# Line of Credit rises at CIBC April



## pacific (Apr 11, 2009)

I almost missed it, but there was a small entry on my April monthly "Personal Line of Credit" statement from CIBC. I looked closer, and realized that the rate I am now being charged is 1.0% HIGHER than previously, the month before. My PLC is unsecured, maximum $10,000; I have had it for over 35 years…

The entry was "April 06... PLC RENEGOTIATED" with a zero amount entered.

Renegotiated? by the bank; I had nothing to do with it!

My new rate is 4.75%, based on a “Current prime interest rate” of 2.5%. The month before my rate was 3.75%.

I asked an officer about it and she said that the rates went up for everyone, including herself (!); for some people the rates went up 3%, and some other banks rates’ went up to 18%. I did feel a little better, since mine ‘only’ went up 1%. She also mentioned that the basic ‘bank rate’ rate dropped today by 0.25% (so my new borrowing rate will be 4.5%).

I thought the Bank Of Canada was lowering interest rates in order to stimulate the country’s economy. This CIBC maneuver is doing the opposite. anyone else notice this happening to their loans / lines of credit accounts?


----------



## STone (Apr 17, 2009)

pacific said:


> I almost missed it, but there was a small entry on my April monthly "Personal Line of Credit" statement from CIBC. I looked closer, and realized that the rate I am now being charged is 1.0% HIGHER than previously, the month before. My PLC is unsecured, maximum $10,000; I have had it for over 35 years…
> 
> The entry was "April 06... PLC RENEGOTIATED" with a zero amount entered.
> 
> ...


I would find a new home for your money if I were you. I was with CIBC for a few years before I went to a low cost bank. For a small guy like me, I was having to pay $20/month in fees and my savings account was getting me .25% interest. I now bank at a place where I actually make money. Free chequing and a high interest savings account. Also, the line of credit I was given was 75 points lower than CIBC. Of course this is just my personal experience.


----------



## kassam (Apr 3, 2009)

*TD did the same thing...*

TD did the same thing to me last month. They were nice enough to send me a letter in February for what it's worth...
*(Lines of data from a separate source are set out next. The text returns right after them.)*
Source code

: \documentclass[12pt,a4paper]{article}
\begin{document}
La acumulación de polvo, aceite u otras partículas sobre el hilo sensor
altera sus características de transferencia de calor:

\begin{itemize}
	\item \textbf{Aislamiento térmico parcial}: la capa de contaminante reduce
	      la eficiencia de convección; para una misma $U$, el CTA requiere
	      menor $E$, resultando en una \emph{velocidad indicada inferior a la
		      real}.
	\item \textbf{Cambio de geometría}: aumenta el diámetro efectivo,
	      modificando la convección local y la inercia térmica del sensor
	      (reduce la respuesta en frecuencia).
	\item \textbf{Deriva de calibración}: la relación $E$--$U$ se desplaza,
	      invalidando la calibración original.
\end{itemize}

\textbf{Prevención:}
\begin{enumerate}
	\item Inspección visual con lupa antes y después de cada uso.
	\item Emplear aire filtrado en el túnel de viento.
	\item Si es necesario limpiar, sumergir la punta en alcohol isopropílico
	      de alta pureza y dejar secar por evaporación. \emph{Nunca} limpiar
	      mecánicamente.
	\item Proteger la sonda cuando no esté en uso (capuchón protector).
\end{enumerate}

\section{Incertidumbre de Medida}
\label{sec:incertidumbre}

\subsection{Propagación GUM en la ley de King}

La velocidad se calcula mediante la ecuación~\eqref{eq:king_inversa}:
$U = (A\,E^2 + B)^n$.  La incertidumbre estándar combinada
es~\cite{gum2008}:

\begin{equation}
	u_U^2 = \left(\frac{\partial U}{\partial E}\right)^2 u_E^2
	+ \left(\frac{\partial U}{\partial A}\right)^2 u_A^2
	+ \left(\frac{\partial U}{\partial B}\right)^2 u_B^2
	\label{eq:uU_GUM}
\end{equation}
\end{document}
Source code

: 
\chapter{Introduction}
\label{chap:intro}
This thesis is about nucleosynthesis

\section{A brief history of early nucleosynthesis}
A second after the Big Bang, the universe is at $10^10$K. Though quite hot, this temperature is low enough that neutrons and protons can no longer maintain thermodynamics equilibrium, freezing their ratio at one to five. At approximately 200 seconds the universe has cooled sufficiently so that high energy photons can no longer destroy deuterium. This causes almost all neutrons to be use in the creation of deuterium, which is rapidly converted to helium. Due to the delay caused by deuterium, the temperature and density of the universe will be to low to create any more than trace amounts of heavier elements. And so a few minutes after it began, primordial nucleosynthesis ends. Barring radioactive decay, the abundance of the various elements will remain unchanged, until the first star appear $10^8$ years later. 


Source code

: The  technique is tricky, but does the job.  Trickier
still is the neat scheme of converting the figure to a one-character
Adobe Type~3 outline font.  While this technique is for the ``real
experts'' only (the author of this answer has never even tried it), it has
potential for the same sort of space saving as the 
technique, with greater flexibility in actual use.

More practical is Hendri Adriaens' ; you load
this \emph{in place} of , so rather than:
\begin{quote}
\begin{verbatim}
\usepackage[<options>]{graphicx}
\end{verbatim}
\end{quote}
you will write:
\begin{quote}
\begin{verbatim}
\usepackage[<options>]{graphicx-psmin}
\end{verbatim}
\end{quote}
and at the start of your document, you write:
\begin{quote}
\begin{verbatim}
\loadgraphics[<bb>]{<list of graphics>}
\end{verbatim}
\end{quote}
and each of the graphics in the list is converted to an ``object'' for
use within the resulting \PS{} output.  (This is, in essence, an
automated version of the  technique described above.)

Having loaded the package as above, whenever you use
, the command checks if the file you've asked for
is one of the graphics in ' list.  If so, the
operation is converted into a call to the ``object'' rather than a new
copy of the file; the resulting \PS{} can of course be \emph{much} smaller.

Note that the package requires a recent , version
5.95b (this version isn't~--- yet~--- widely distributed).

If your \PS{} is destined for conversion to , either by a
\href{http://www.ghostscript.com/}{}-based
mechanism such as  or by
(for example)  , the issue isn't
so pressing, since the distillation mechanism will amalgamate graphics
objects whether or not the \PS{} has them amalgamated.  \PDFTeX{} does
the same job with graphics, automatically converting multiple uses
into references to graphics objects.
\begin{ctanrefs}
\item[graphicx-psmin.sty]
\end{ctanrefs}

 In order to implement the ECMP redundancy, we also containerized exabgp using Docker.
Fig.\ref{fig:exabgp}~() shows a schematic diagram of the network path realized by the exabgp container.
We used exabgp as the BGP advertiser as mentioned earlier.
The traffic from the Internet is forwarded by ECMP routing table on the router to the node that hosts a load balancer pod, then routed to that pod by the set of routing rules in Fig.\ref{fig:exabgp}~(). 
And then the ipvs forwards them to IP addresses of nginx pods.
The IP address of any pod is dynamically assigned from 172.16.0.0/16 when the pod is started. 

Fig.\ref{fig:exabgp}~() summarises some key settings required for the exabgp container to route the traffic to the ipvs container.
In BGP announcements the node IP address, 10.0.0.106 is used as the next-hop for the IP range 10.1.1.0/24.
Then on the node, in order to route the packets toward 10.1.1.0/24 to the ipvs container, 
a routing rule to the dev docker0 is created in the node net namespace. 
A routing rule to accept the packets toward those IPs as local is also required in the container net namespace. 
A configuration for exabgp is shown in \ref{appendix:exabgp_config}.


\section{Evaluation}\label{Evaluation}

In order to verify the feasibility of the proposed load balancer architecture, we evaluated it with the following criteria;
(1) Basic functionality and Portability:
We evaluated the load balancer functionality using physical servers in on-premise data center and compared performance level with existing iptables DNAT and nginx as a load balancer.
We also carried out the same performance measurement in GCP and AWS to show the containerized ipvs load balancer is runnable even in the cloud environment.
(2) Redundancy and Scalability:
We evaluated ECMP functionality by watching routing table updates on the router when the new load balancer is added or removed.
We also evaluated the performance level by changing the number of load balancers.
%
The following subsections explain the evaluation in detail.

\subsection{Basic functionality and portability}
I got the same spiel when I phoned and questioned it.


----------



## wx_junkie (Apr 3, 2009)

Got the same notice from CIBC last month, so this month I DID find a new home for it. P+2 was the best I could find for unsecured. 

Your loss CIBC.


----------



## pacific (Apr 11, 2009)

It's really a mute point with me, as I rarely need the service (of borrowing funds). But it seems contradictory to the Feds policies.
The odd thing was, I had fouind that I have too many bank accouints, and just last week, closed a Scotia US$ account to reduce the number of banks I deal with, and created a new US$ one at a more-convenient CIBC.
Sounds like there may be more than one bank doing this.
BTW, I do have a PCFinancial and CanTire and Peoples accounts as well (I know about the freebies)


----------



## blackjacques (Apr 3, 2009)

*Greedy Buggers*

They tried to do the same thing to me on my HELOC. I told them to leave it at prime or I was going elsewhere. They agreed. Problem solved.

Rob


----------



## jambo411 (Apr 6, 2009)

> They tried to do the same thing to me on my HELOC. I told them to leave it at prime or I was going elsewhere. They agreed. Problem solved.
> 
> Rob


Who do you deal with? My CIBC Heloc went up to prime +1 at the begining of the month. I had my Heloc split last year into two accounts, business and personal, so that I could start a new business. That +1 makes quite a difference, a 40% increase in the effective rate. 

Jamie


----------



## pacific (Apr 11, 2009)

Maybe I will go in and get a HELOC, and see if they can reduce my rate back down. I will let you know what happens...
I was paying 1.25% above prime for unsecured (up to $10K), do you think I should get 1% above the banks prime with a house-secured loan?


----------



## confusion (Apr 17, 2009)

Do you have to get a HELOC from the same institution your mortgage is from?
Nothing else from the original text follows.